* EXERCISE MATERIAL
* * * * * * * * *

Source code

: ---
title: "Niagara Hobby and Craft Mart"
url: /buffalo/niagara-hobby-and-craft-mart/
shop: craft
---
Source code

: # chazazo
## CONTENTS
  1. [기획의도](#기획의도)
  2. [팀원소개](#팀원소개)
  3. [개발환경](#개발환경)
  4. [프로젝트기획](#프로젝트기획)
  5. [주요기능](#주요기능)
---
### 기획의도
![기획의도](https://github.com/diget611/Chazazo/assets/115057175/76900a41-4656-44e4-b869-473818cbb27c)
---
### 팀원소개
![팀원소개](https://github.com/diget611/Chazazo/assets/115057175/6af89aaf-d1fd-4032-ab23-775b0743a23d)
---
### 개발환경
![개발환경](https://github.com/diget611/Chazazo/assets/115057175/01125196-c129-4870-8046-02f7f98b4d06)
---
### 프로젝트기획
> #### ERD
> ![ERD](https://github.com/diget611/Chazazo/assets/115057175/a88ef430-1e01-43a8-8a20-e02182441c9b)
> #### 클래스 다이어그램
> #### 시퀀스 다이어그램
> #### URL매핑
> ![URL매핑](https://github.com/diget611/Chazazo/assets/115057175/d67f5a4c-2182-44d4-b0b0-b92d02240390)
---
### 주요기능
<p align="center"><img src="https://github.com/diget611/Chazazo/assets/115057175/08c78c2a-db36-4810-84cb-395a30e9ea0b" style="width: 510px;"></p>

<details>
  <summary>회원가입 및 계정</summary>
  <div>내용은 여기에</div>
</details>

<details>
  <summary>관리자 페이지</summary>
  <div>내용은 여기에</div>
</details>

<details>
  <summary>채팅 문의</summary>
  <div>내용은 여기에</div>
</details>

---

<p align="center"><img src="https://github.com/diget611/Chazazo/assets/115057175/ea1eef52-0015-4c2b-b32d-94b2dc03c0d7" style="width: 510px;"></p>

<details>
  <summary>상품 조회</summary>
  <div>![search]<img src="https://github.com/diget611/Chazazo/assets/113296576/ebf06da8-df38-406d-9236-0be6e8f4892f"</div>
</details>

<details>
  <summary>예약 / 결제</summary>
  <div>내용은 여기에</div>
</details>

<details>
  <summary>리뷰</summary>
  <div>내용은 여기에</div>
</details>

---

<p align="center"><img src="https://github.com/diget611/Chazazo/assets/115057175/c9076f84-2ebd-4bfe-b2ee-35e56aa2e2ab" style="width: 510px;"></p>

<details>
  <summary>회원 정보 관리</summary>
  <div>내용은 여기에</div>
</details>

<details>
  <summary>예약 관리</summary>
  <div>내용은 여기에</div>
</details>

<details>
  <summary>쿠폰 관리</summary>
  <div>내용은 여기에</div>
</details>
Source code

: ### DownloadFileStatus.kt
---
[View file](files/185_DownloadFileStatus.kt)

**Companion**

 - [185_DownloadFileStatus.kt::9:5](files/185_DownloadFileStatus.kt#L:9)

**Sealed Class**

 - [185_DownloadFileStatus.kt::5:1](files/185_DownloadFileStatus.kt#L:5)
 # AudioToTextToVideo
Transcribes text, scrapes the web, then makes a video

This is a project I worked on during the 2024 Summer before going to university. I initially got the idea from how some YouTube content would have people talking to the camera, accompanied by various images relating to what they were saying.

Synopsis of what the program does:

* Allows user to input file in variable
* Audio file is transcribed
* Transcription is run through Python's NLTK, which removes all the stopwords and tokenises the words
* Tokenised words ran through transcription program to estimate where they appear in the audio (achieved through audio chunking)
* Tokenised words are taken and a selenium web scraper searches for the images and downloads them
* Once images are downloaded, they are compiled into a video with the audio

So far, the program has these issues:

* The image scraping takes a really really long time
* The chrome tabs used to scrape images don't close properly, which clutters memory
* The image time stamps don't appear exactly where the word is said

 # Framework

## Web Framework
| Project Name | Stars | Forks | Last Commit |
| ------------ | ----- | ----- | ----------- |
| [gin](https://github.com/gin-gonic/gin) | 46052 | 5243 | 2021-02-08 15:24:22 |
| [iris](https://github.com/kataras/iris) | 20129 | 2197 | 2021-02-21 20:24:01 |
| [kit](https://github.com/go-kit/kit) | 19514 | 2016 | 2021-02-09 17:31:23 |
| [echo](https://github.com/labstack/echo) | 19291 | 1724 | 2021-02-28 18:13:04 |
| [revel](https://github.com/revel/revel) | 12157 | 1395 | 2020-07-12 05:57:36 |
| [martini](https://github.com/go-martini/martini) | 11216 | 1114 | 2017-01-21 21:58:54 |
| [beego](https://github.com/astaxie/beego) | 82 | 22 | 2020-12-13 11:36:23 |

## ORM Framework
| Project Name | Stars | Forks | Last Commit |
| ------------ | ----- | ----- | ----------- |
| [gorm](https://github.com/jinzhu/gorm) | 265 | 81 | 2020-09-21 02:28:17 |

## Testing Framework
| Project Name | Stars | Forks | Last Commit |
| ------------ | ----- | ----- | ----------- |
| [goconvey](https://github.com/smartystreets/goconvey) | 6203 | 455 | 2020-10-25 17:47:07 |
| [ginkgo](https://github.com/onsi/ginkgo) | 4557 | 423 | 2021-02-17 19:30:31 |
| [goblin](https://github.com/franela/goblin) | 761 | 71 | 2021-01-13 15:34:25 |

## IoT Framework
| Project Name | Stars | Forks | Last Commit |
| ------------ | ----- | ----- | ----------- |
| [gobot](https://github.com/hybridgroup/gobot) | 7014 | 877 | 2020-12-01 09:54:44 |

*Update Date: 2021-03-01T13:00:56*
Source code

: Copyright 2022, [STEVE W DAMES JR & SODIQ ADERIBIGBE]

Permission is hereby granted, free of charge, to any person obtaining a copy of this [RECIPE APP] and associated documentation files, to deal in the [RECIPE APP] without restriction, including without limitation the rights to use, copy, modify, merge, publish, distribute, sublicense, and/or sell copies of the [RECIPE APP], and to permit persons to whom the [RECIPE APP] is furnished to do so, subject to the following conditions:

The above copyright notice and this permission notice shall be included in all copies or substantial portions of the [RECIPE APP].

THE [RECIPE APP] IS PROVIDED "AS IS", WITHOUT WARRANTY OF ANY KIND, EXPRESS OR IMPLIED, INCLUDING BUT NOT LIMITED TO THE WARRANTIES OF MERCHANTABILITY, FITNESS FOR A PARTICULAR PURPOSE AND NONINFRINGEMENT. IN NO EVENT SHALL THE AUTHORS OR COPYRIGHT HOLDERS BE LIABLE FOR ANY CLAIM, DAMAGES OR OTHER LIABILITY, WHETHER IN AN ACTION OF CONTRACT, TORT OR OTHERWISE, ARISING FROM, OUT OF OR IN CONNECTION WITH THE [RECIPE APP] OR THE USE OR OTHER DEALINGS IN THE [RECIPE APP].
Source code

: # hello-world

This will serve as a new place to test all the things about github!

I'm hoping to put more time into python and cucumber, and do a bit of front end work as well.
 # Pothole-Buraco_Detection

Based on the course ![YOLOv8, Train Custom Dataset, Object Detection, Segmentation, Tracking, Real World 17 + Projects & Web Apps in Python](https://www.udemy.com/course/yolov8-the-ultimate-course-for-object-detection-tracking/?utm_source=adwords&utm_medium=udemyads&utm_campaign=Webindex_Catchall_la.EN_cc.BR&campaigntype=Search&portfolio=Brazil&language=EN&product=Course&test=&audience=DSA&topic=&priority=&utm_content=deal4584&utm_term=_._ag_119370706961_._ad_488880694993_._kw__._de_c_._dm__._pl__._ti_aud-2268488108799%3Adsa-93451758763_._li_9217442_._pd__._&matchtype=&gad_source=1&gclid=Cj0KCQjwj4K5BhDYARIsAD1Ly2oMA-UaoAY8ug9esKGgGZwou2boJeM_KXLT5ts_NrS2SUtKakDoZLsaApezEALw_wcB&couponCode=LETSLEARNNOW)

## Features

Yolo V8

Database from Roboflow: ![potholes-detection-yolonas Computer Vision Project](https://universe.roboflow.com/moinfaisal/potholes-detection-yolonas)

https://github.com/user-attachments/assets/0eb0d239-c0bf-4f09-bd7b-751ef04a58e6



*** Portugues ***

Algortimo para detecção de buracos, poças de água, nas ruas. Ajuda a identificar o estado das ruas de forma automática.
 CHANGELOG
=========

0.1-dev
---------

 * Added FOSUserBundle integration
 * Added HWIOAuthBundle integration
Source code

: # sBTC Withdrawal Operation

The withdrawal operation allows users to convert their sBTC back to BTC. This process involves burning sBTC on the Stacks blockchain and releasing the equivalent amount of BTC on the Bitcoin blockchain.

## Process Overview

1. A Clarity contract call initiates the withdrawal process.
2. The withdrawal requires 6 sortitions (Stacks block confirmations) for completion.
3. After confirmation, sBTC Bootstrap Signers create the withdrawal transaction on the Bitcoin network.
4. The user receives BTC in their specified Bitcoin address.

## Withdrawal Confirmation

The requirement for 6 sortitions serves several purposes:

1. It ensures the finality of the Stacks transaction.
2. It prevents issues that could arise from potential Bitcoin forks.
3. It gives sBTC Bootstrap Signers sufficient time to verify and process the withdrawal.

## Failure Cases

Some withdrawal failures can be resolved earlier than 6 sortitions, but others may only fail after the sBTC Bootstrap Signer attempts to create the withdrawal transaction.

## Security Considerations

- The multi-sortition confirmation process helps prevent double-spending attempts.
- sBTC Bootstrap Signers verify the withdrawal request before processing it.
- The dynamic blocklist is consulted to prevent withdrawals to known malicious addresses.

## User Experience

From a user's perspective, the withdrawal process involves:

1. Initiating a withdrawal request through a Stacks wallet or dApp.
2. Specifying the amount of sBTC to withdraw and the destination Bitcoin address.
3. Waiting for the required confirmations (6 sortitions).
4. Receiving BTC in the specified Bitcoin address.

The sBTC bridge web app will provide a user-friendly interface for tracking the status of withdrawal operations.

* * * * * * * * *

* WORK INSTRUCTIONS
Could you repeat exactly the lines in the listing above from the one with "2021-02-21 20:24:01 |" down to the one with "The above copyright"? Include both of those lines.

* ANSWER SPACE
| [iris](https://github.com/kataras/iris) | 20129 | 2197 | 2021-02-21 20:24:01 |
| [kit](https://github.com/go-kit/kit) | 19514 | 2016 | 2021-02-09 17:31:23 |
| [echo](https://github.com/labstack/echo) | 19291 | 1724 | 2021-02-28 18:13:04 |
| [revel](https://github.com/revel/revel) | 12157 | 1395 | 2020-07-12 05:57:36 |
| [martini](https://github.com/go-martini/martini) | 11216 | 1114 | 2017-01-21 21:58:54 |
| [beego](https://github.com/astaxie/beego) | 82 | 22 | 2020-12-13 11:36:23 |

## ORM Framework
| Project Name | Stars | Forks | Last Commit |
| ------------ | ----- | ----- | ----------- |
| [gorm](https://github.com/jinzhu/gorm) | 265 | 81 | 2020-09-21 02:28:17 |

## Testing Framework
| Project Name | Stars | Forks | Last Commit |
| ------------ | ----- | ----- | ----------- |
| [goconvey](https://github.com/smartystreets/goconvey) | 6203 | 455 | 2020-10-25 17:47:07 |
| [ginkgo](https://github.com/onsi/ginkgo) | 4557 | 423 | 2021-02-17 19:30:31 |
| [goblin](https://github.com/franela/goblin) | 761 | 71 | 2021-01-13 15:34:25 |

## IoT Framework
| Project Name | Stars | Forks | Last Commit |
| ------------ | ----- | ----- | ----------- |
| [gobot](https://github.com/hybridgroup/gobot) | 7014 | 877 | 2020-12-01 09:54:44 |

*Update Date: 2021-03-01T13:00:56*
Source code

: Copyright 2022, [STEVE W DAMES JR & SODIQ ADERIBIGBE]

Permission is hereby granted, free of charge, to any person obtaining a copy of this [RECIPE APP] and associated documentation files, to deal in the [RECIPE APP] without restriction, including without limitation the rights to use, copy, modify, merge, publish, distribute, sublicense, and/or sell copies of the [RECIPE APP], and to permit persons to whom the [RECIPE APP] is furnished to do so, subject to the following conditions:

The above copyright notice and this permission notice shall be included in all copies or substantial portions of the [RECIPE APP].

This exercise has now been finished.